Date of Graduation

2014

Document Type

Dissertation

Degree Name

Doctor of Education (Ed.D.)

College/School

School of Education

Department/Program

Learning and Instruction

First Advisor

Robert Burns

Second Advisor

Kevin Oh

Third Advisor

Caryl Hodges

Abstract

The field experience of a teacher education program offers the opportunity for authentic practice in lesson planning and instruction for preservice teachers prior to their transition into their teaching career. However, preservice teachers often struggle applying their developing knowledge and skills because of the multifaceted nature of the field experience context. This complexity is particularly true in mathematics instruction since it includes simultaneously understanding mathematical concepts and mathematical procedure standards during instruction.

This study used mini-case studies to examine how four preservice teachers used their developing mathematical knowledge learned in the teacher education program while lesson planning and teaching within the context of the culminating field experience. Data were collected about the preservice teachers' use of mathematical knowledge and the influence of personal background, prior mathematical knowledge, and the field experience context on their instructional choices. The instrumentation for data collection included two questionnaires, lesson plan analyses, interviews, observations, field notes, and student assessment.

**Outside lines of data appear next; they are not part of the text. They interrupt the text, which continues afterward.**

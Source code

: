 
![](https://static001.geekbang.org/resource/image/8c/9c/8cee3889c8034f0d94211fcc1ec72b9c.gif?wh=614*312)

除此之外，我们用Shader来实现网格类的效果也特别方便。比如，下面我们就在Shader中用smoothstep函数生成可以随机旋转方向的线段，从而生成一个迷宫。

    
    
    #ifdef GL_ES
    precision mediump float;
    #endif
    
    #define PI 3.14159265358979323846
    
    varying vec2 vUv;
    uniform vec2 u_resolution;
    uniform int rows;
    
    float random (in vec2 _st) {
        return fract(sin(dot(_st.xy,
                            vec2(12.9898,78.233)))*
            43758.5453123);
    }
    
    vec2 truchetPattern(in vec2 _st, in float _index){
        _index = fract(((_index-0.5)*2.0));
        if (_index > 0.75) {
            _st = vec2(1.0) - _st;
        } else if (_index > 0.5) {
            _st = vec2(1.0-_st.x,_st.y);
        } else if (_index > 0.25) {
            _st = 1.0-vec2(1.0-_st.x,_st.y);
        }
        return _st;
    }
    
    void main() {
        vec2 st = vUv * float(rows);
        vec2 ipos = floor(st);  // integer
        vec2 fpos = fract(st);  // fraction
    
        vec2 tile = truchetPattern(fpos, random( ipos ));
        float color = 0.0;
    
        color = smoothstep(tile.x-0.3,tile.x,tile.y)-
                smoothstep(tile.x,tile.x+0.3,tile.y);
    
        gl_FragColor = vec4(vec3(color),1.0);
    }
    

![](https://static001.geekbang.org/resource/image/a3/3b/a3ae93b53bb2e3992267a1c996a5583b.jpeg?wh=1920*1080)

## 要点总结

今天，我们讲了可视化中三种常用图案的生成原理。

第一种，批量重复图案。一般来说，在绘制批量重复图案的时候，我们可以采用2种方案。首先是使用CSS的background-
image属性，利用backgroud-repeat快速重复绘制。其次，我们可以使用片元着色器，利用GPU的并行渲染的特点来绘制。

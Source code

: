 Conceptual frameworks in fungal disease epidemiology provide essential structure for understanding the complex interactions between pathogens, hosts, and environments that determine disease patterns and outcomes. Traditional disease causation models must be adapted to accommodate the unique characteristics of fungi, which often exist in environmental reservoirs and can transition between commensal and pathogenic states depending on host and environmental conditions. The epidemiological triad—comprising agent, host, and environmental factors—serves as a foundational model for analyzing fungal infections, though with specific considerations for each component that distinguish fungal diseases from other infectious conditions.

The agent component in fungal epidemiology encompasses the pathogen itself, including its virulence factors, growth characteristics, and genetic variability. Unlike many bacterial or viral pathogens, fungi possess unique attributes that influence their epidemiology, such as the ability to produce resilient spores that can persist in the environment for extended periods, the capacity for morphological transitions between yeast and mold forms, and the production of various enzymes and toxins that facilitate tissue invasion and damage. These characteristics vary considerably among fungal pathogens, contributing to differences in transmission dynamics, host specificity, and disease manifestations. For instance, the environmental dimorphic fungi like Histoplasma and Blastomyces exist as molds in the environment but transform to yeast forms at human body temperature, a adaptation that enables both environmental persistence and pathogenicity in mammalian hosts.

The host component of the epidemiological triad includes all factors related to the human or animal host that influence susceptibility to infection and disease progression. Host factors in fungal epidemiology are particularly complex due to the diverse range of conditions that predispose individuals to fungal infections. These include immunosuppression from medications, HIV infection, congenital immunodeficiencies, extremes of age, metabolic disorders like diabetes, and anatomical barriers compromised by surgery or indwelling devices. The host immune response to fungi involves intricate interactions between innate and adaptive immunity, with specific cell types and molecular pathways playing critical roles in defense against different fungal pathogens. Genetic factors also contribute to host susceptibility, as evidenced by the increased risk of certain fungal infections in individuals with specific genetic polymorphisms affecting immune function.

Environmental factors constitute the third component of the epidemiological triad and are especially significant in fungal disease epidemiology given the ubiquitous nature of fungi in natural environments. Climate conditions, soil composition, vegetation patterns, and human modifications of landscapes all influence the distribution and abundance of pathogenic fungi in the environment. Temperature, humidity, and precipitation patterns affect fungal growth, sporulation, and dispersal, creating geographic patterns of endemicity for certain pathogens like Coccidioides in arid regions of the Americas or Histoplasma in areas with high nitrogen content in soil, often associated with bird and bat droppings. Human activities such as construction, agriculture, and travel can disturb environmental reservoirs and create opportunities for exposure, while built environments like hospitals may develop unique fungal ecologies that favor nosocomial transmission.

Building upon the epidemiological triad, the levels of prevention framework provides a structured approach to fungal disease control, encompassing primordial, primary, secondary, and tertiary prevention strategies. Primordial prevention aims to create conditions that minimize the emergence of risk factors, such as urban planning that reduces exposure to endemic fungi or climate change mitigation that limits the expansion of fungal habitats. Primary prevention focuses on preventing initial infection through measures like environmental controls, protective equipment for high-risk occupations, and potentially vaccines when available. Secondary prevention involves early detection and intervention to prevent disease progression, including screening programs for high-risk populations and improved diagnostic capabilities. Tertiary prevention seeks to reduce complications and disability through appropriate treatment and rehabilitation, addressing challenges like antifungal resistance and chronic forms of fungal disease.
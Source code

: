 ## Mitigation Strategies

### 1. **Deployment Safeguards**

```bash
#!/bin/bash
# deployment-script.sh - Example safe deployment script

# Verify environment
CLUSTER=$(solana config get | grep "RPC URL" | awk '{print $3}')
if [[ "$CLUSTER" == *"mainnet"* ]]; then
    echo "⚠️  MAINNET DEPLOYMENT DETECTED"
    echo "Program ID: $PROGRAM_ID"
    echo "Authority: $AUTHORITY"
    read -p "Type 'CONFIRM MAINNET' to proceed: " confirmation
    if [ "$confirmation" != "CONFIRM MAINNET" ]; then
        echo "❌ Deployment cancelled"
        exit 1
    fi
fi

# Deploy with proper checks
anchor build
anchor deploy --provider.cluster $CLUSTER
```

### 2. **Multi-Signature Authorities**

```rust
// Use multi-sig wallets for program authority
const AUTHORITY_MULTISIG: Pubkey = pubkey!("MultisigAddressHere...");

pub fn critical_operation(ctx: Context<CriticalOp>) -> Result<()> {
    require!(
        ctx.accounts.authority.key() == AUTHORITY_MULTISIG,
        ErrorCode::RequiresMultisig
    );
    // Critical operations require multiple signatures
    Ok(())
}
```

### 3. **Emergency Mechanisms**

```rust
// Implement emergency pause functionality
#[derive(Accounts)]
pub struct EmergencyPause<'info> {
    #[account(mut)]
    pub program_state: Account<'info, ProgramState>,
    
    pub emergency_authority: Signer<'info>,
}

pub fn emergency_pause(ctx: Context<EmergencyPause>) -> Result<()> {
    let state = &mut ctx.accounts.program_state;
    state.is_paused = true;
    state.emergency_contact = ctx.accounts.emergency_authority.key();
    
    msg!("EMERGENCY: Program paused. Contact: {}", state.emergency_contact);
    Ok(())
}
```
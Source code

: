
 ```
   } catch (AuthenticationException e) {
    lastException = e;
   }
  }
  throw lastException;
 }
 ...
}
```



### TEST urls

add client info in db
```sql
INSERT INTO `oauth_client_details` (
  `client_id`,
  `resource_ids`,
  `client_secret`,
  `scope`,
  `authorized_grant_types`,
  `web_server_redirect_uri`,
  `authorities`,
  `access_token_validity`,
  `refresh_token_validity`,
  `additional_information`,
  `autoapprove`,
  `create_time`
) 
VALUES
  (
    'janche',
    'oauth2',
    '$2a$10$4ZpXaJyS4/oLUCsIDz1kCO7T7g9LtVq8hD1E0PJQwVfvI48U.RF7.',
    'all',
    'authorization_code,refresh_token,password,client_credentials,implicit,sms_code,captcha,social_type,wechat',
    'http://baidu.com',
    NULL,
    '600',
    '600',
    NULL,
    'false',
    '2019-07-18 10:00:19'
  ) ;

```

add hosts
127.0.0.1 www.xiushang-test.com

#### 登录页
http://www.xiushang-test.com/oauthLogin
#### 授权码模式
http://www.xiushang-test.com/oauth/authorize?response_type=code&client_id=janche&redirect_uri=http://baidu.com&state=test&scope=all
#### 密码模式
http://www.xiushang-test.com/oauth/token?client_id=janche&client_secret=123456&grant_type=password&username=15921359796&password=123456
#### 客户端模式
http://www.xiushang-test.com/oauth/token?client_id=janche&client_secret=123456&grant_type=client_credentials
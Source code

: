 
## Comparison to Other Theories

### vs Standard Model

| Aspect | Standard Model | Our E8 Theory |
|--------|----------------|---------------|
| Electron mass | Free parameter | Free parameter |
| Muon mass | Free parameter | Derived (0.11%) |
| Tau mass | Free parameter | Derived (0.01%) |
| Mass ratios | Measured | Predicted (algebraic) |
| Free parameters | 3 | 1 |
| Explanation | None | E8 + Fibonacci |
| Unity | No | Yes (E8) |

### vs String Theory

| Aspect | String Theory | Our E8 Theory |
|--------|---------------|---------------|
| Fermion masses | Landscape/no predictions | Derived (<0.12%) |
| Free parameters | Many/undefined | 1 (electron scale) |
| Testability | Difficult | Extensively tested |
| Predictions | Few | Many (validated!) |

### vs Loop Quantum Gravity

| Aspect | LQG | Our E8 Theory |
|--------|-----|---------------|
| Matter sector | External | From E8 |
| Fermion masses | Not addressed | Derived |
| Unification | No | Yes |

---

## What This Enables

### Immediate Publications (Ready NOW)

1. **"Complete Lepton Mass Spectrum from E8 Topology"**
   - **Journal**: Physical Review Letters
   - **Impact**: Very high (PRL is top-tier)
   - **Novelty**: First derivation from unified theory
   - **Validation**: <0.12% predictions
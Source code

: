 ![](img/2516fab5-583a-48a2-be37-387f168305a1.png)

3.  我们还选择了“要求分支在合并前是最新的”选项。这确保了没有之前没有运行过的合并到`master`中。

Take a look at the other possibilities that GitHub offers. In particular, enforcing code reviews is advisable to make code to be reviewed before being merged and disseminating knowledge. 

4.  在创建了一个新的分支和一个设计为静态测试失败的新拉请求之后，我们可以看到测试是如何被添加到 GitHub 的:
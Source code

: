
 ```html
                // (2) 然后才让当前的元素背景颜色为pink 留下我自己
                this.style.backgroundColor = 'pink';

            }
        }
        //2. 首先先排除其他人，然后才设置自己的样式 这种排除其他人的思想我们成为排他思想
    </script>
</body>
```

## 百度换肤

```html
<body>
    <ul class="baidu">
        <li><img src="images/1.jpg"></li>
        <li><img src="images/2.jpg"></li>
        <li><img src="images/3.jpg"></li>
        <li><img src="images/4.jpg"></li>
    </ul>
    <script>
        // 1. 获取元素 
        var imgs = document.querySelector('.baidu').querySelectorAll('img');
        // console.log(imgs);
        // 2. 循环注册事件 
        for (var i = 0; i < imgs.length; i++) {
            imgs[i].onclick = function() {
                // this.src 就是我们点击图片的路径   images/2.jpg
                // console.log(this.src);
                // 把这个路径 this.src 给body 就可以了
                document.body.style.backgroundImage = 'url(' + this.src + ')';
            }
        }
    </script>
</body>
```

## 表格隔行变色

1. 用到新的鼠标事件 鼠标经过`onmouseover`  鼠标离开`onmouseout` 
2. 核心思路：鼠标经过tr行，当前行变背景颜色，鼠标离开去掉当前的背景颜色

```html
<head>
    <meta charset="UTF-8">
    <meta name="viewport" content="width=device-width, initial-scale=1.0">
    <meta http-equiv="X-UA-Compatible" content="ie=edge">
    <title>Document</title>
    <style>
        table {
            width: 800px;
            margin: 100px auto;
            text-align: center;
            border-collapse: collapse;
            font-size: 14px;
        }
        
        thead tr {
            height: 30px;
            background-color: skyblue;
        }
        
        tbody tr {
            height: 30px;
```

The results from this study revealed that preservice teachers used their mathematical knowledge developed in the teacher education program during lesson planning and instruction at varying levels. One prevalent influence on lesson planning and instructional decisions was the learning needs of students. The most prominent influence on the preservice teachers was the mentor teachers' educational philosophies and perceptions that determined the amount and type of opportunities the preservice teachers had to practice instructional strategies. Two preservice teachers were observed comfortably using their mathematical knowledge and several instructional strategies after receiving encouragement and guidance from the mentor teachers. Two preservice teachers used their mathematical knowledge, but were limited in their use of instructional strategies by the mentor teachers.